* _Your goal_
I need the lines below from the one with "- Random number generation" down to the one with "- Windows (MSVC 2019+)" reproduced exactly, both ends included, and nothing else.

Source texts of formatted documents
-----
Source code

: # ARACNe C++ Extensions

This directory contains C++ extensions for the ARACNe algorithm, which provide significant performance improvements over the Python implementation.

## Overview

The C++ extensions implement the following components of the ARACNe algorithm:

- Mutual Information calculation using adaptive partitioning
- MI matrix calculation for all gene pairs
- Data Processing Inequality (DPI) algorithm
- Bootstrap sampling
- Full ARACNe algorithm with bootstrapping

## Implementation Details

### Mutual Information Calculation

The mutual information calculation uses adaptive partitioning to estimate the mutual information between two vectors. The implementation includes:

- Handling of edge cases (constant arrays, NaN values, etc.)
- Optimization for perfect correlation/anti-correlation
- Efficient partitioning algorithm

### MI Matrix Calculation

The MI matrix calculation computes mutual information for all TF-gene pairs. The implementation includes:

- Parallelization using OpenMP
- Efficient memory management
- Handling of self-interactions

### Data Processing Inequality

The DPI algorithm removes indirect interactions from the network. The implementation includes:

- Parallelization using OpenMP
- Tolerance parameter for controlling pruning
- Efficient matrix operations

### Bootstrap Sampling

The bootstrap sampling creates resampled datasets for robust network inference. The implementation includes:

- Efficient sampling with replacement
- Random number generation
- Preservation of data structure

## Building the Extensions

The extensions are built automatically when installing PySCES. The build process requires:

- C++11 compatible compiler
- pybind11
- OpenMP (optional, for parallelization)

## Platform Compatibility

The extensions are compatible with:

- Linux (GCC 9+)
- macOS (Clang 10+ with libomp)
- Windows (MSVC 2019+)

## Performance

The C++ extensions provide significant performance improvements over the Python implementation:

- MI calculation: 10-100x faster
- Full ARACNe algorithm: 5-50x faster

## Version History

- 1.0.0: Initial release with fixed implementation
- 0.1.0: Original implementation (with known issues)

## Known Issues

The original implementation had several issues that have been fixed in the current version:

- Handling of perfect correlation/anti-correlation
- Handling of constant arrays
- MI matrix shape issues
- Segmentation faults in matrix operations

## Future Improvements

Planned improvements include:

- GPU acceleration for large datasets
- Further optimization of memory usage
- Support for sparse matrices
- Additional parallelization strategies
-----
* _Written reply_
- Random number generation
- Preservation of data structure

## Building the Extensions

The extensions are built automatically when installing PySCES. The build process requires:

- C++11 compatible compiler
- pybind11
- OpenMP (optional, for parallelization)

## Platform Compatibility

The extensions are compatible with:

- Linux (GCC 9+)
- macOS (Clang 10+ with libomp)
- Windows (MSVC 2019+)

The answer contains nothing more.